Bush has no authority to take us into war with Iran; but it may take Congress to remind Bush's hand-picked joint chiefs of staff that if the president doesn't have the authority, the military has no authority to go either no matter how many times Cheney jumps up and down and makes demands. I support the military and appreciate what the generals did last spring when a number of generals balked behind the scenes and a number of retired generals covered their backs by taking the prudent step of demanding Rumsfeld's resignation as a way of getting the message across, but clear guidelines need to be put in place.

I've been writing about Iran for over a year and I talked about the possibilities last spring and pointed out that we cannot expect the rational from people like Bush and Cheney who think a double or nothing bet is a worthwhile wager when they are dealing with other people's lives, reputations and fortune. Remember, the civilians in the White House and Pentagon are the gang that can't shoot straight. Josh Marshall of Talking Points Memo has a post on the Bush Administration and it's possible drift towards war with Iran:
Through plan or imbecility (and most likely, given who were talking about, both) they're drifting toward war with Iran.

As I wrote last night, I think the new campaign of anonymous leaks suggesting Iranian involvement in the Najaf raid has rather less than no credibility. But even if you assumed, for the sake of discussion, that it were tied to, say, the Iranian Revolutionary Guards and that (as the narrative goes) the attack was retaliation for the Erbil raid on the Iranian consulate, that still would not change the question we face: is it in our national interest to go to war with Iran or not?

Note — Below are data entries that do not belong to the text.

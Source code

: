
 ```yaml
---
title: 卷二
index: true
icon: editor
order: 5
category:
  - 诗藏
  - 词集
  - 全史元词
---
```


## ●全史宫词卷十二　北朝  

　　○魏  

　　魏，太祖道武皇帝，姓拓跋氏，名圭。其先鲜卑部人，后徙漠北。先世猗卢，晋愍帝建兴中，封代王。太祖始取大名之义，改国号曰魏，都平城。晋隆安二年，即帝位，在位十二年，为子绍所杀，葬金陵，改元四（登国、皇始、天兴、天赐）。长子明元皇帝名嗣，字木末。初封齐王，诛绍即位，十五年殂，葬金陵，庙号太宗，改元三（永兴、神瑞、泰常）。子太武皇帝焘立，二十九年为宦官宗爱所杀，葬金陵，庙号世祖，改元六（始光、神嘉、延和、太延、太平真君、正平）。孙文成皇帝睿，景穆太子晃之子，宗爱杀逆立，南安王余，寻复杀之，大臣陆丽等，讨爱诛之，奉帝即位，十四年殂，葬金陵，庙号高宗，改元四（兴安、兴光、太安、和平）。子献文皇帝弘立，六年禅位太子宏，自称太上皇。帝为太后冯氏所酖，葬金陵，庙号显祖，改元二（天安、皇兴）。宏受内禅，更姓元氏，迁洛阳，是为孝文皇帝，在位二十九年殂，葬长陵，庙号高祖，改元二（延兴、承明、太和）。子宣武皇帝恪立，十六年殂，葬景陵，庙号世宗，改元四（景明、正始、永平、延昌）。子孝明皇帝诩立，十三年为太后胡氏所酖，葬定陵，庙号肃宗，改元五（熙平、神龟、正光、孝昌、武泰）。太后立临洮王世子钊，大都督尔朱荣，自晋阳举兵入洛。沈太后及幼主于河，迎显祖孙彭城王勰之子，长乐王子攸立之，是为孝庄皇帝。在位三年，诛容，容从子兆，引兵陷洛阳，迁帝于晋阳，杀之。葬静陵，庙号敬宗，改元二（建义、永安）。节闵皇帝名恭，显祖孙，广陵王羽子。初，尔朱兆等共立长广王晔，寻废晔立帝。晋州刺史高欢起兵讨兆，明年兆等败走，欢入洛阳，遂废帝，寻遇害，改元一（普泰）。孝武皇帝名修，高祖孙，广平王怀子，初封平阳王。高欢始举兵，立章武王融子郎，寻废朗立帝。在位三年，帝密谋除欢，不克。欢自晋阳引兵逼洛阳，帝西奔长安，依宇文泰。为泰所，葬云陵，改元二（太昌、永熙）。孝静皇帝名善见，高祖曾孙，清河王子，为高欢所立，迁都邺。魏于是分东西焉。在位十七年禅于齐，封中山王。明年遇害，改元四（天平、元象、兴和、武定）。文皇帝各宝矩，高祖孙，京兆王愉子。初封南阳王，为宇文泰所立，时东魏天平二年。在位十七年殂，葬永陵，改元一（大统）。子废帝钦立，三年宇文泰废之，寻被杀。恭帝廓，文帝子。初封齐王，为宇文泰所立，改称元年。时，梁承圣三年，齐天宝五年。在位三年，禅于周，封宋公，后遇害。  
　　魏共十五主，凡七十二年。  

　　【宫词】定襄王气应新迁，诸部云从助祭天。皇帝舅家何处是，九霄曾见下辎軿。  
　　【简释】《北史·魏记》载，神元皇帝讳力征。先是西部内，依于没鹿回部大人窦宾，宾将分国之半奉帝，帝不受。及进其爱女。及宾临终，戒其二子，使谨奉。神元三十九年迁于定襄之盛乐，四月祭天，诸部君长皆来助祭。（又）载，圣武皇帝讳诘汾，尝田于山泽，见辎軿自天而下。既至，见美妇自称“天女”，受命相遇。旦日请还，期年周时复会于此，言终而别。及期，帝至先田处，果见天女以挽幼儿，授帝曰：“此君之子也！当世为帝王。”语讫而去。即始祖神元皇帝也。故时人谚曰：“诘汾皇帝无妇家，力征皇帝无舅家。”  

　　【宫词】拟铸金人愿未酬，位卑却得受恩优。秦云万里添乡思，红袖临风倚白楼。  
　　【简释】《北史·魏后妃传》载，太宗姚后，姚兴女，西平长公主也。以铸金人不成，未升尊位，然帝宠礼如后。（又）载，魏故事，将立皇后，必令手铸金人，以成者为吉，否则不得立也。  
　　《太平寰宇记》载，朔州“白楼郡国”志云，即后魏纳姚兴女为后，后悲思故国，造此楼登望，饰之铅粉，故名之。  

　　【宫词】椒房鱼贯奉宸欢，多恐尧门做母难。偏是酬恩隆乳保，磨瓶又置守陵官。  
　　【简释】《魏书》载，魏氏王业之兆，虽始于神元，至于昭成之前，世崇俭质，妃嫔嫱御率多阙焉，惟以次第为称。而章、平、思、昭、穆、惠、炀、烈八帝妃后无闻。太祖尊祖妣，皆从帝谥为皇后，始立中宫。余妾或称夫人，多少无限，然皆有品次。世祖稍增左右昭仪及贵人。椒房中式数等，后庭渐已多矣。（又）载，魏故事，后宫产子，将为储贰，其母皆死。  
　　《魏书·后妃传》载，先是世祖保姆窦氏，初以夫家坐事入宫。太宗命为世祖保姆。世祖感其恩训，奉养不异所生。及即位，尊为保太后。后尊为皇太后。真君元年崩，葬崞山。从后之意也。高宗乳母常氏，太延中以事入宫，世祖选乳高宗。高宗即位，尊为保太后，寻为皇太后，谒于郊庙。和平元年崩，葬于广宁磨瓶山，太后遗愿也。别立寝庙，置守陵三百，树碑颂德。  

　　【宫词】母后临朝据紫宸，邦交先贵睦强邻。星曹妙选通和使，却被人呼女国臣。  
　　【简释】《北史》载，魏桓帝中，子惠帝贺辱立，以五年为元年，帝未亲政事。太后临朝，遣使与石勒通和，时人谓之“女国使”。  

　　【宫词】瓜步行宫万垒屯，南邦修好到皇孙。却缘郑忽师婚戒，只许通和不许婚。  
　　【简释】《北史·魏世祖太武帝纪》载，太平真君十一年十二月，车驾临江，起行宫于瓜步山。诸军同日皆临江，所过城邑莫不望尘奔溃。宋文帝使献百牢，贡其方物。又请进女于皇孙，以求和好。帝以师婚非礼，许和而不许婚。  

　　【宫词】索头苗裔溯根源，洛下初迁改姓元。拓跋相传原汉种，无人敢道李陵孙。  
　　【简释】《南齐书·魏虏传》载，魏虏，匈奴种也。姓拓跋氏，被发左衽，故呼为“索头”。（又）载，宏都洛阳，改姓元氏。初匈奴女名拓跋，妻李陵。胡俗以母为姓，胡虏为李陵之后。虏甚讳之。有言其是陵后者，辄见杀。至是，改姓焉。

Everything flows from the answer to that question. Tits for tats or who started what fade into the background. If the answer's no, we should be calibrating our actions to avoid such an outcome, not taking actions likely to provoke it. We need a regional plan to walk this mess back from the brink rather than simply yanking every thread on this already frayed fabric and watching it disintegrate in front of us.

We've heard a few squawks and warnings from members of Congress. But now is the time for members of the House and the Senate to get serious about asserting some control over this rapid descent.

Americans across the political spectrum need to be very focused for the next few weeks if we are to stall a potentially massive blunder that may take a generation to undo. It's time to write that letter to Congress.